Activists of Pakistan Tehreek-e-Insaaf (PTI) hold up a burning mock drone aircraft during a rally against drone attacks in Peshawar May 13, 2011. - Reuters Photo
Activists of Pakistan Tehreek-e-Insaaf (PTI) hold up a burning mock drone aircraft during a rally against drone attacks in Peshawar May 13, 2011. - Reuters Photo

The WikiLeaks' cables on drone attacks in Pakistan by the Americans have finally confirmed what’s been an open secret albeit sans official admission: the authority in charge of the security policy in Pakistan – the army and its chief General Pervaiz Kayani – has privately sanctioned them while publicly vociferously opposing them.

While post 9/11, it was General Pervez Musharraf who shaped up the security and foreign policies aligning them with the American war on terrorism, principally against al Qaeda and centered on the Af-Pak theater, there is evidence now that even his successor General Kayani was so convinced of the general efficacy of US drone attacks in the tribal areas that he not only had an agreement on two "air corridors" for strikes identified by the Americans but also put one of his own, the third corridor, on the table. This happened as far back as in early 2008, when he made the request to Centcom chief Admiral Fallon, just a few months after taking over from General Musharraf as the army chief.

On the face of it there is little wrong with a military strategy that works in a time of war with a stated policy objective of eliminating an identified enemy combatant – al Qaeda and its militant supporters. It made sense that if the Pakistani state and its military's objective was the elimination of this target and if they did not have complete control over some tribal areas' regions that served as near perfect haven for al Qaeda strategists, coordinators and implementers, and that Pakistan's ally the US had superior and precise air wherewithal to zoom in on the targets with lethal accuracy that it should be allowed to do so. After all the Pakistanis and Americans are supposed to be on the same side.

It is, therefore, not the success of the policy of effective drone strikes against al Qaeda and its militant supporters in private that has puzzled the people. It is the fact that the frequency of drone attacks has escalated since 2009 and so has the army and the government's public opposition to them. This 'opposition' was despite the cooperative agreement in place between Washington and Islamabad that has not run the risk of breaking down until American spy Raymond Davis was nabbed in Lahore on a mission investigating the Lashkar-e-Tayyaba strategy complex.

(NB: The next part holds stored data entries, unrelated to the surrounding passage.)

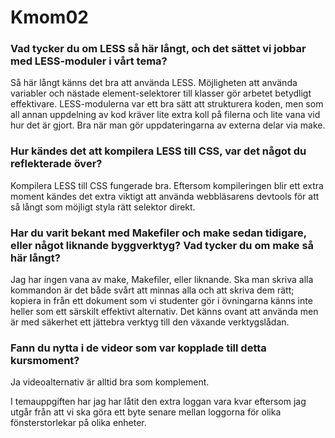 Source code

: Kmom02
===============================

### Vad tycker du om LESS så här långt, och det sättet vi jobbar med LESS-moduler i vårt tema?
Så här långt känns det bra att använda LESS. Möjligheten att använda variabler och nästade element-selektorer till klasser gör arbetet betydligt effektivare. LESS-modulerna var ett bra sätt att strukturera koden, men som all annan uppdelning av kod kräver lite extra koll på filerna och lite vana vid hur det är gjort. Bra när man gör uppdateringarna av externa delar via make.

### Hur kändes det att kompilera LESS till CSS, var det något du reflekterade över?
Kompilera LESS till CSS fungerade bra. Eftersom kompileringen blir ett extra moment kändes det extra viktigt att använda webbläsarens devtools för att så långt som möjligt styla rätt selektor direkt.

### Har du varit bekant med Makefiler och make sedan tidigare, eller något liknande byggverktyg? Vad tycker du om make så här långt?
Jag har ingen vana av make, Makefiler, eller liknande. Ska man skriva alla kommandon är det både svårt att minnas alla och att skriva dem rätt; kopiera in från ett dokument som vi studenter gör i övningarna känns inte heller som ett särskilt effektivt alternativ. Det känns ovant att använda men är med säkerhet ett jättebra verktyg till den växande verktygslådan.

### Fann du nytta i de videor som var kopplade till detta kursmoment?
Ja videoalternativ är alltid bra som komplement.

I temauppgiften har jag har låtit den extra loggan vara kvar eftersom jag utgår från att vi ska göra ett byte senare mellan loggorna för olika fönsterstorlekar på olika enheter.
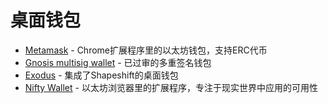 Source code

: # 桌面钱包

* [Metamask](https://metamask.io/) - Chrome扩展程序里的以太坊钱包，支持ERC代币
* [Gnosis multisig wallet](https://github.com/gnosis/MultiSigWallet) - 已过审的多重签名钱包
* [Exodus](https://www.exodus.io/) -   集成了Shapeshift的桌面钱包
* [Nifty Wallet](https://github.com/poanetwork/nifty-wallet) -   以太坊浏览器里的扩展程序，专注于现实世界中应用的可用性

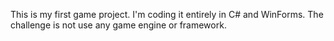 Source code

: This is my first game project. I'm coding it entirely in C# and WinForms. The challenge is not use any game engine or framework.
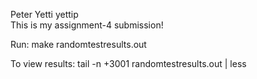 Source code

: Peter Yetti yettip  
This is my assignment-4 submission!

Run:
make randomtestresults.out


To view results:
tail -n +3001 randomtestresults.out | less
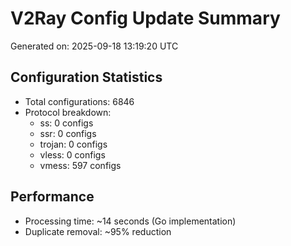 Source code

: # V2Ray Config Update Summary
Generated on: 2025-09-18 13:19:20 UTC

## Configuration Statistics
- Total configurations: 6846
- Protocol breakdown:
  - ss: 0 configs
  - ssr: 0 configs
  - trojan: 0 configs
  - vless: 0 configs
  - vmess: 597 configs

## Performance
- Processing time: ~14 seconds (Go implementation)
- Duplicate removal: ~95% reduction
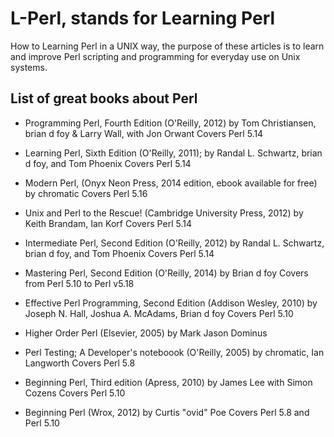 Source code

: # L-Perl, stands for Learning Perl

How to Learning Perl in a UNIX way, the purpose of these articles is to
learn and improve Perl scripting and programming for everyday use on Unix 
systems.

## List of great books about Perl

* Programming Perl, Fourth Edition (O'Reilly, 2012)
  by Tom Christiansen, brian d foy & Larry Wall, with Jon Orwant
  Covers Perl 5.14
  
* Learning Perl, Sixth Edition (O'Reilly, 2011);
  by Randal L. Schwartz, brian d foy, and Tom Phoenix
  Covers Perl 5.14

* Modern Perl, (Onyx Neon Press, 2014 edition, ebook available for free)
  by chromatic 
  Covers Perl 5.16

* Unix and Perl to the Rescue! (Cambridge University Press, 2012)
  by Keith Brandam, Ian Korf
  Covers Perl 5.14

* Intermediate Perl, Second Edition (O'Reilly, 2012)
  by Randal L. Schwartz, brian d foy, and Tom Phoenix
  Covers Perl 5.14

* Mastering Perl, Second Edition (O'Reilly, 2014)
  by Brian d foy
  Covers from Perl 5.10 to Perl v5.18

* Effective Perl Programming, Second Edition (Addison Wesley, 2010)
  by Joseph N. Hall, Joshua A. McAdams, Brian d foy
  Covers Perl 5.10

* Higher Order Perl (Elsevier, 2005)
  by Mark Jason Dominus

* Perl Testing; A Developer's noteboook (O'Reilly, 2005)
  by chromatic, Ian Langworth
  Covers Perl 5.8

* Beginning Perl, Third edition (Apress, 2010)
  by James Lee with Simon Cozens
  Covers Perl 5.10

* Beginning Perl (Wrox, 2012)
  by Curtis "ovid" Poe
  Covers Perl 5.8 and Perl 5.10

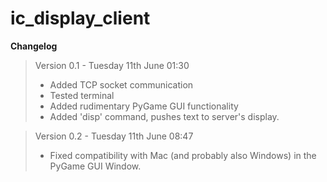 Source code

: # ic_display_client

**Changelog**



> Version 0.1 - Tuesday 11th June 01:30
>
> + Added TCP socket communication
> + Tested terminal
> + Added rudimentary PyGame GUI functionality
> + Added 'disp' command, pushes text to server's display.

> Version 0.2 - Tuesday 11th June 08:47
>
> + Fixed compatibility with Mac (and probably also Windows) in the PyGame GUI Window.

The burgeoning oddity of public censure of the US drone attacks by General Kayani in a statement describing an attack that killed 38 in one such attack in March 2011 and full support to the policy of the attacks in private (requesting specific attacks) that have confused the public. This was perplexing since Kayani's officer in charge of the troops in North Waziristan (where Americans have been demanding a full invasion by Pakistani forces), General Ghayyur Mahmood only a few days earlier had publicly attested to the success of the drone attacks strategy saying they were successful in taking out al Qaeda and Taliban militants, not civilians.

It seems that since there has been no discernible effort to reduce or even address the confusion, it serves a tactical purpose for the army, which has a strong tradition of manipulating public opinion to add muscle to its negotiations for tactical shifts with the US. The Raymond Davis saga is a case in point. To negotiate an adjustment in American intelligence presence in Pakistan, the army orchestrated a campaign by rightwing parties and religious and sectarian outfits through unending public demonstrations and rallies as well as by manipulating the electronic media to take anti-American sentiments to dangerous heights.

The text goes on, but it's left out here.